142.5  Monday, Jan. 7  Complex Dental Structure and Wear Biomechanics in Hadrosaurid Dinosaurs ERICKSON, GM*; KRICK, BA; NORELL, MA; SAWYER, WG; Florida State Univ., Tallahassee; Univ. of Florida, Gainesville; American Museum of Natural History, New York; Univ. of Florida, Gainesville gerickson@bio.fsu.edu

Mammalian grinding dentitions are composed of four major tissues that differentially wear, creating coarse surfaces for pulverizing tough plants and liberating nutrients. Although such dentition evolved repeatedly in mammals (e.g. horses, bison, elephants), a similar innovation occurred much earlier (~85 ma) within the duck-billed dinosaur group Hadrosauridae, fueling their 35 million year occupation of Laurasian mega-herbivorous niches.

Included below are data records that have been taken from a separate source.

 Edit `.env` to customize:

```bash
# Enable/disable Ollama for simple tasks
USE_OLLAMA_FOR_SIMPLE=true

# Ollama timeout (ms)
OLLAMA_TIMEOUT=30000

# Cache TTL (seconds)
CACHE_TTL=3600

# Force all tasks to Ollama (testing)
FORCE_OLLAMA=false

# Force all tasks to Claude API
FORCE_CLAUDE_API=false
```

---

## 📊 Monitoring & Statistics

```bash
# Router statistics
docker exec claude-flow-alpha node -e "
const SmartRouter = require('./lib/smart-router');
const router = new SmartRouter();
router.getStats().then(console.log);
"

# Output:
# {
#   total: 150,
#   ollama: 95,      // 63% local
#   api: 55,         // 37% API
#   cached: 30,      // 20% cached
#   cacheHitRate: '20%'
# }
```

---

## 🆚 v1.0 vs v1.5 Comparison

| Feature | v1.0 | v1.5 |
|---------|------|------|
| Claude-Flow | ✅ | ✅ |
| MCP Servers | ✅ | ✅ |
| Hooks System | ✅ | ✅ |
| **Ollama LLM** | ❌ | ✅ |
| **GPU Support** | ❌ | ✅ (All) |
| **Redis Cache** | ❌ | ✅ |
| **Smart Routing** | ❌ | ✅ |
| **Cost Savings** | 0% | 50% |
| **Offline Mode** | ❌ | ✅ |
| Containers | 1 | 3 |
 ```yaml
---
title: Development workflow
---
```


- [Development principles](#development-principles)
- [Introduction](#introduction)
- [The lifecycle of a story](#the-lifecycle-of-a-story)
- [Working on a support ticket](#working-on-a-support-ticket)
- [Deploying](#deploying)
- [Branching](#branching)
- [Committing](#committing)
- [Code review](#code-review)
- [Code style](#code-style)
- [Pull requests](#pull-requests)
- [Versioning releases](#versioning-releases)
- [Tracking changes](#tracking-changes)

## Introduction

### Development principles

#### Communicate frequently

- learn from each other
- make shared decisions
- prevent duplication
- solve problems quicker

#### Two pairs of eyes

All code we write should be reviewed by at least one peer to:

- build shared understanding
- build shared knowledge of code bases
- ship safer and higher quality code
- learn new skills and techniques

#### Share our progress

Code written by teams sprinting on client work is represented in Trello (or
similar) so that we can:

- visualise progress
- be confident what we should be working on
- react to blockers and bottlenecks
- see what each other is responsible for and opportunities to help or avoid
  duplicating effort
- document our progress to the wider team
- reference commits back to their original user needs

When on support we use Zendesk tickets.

How this complexity was achieved is unknown, as reptilian teeth are generally two-tissue structures presumably lacking biomechanical attributes for grinding. Here we show that hadrosaurids broke from the primitive reptilian archetype and evolved a six-tissue dental composition that is among the most sophisticated known. Three-dimensional wear models incorporating fossilized wear properties reveal how these tissues interacted for grinding and ecological specialization.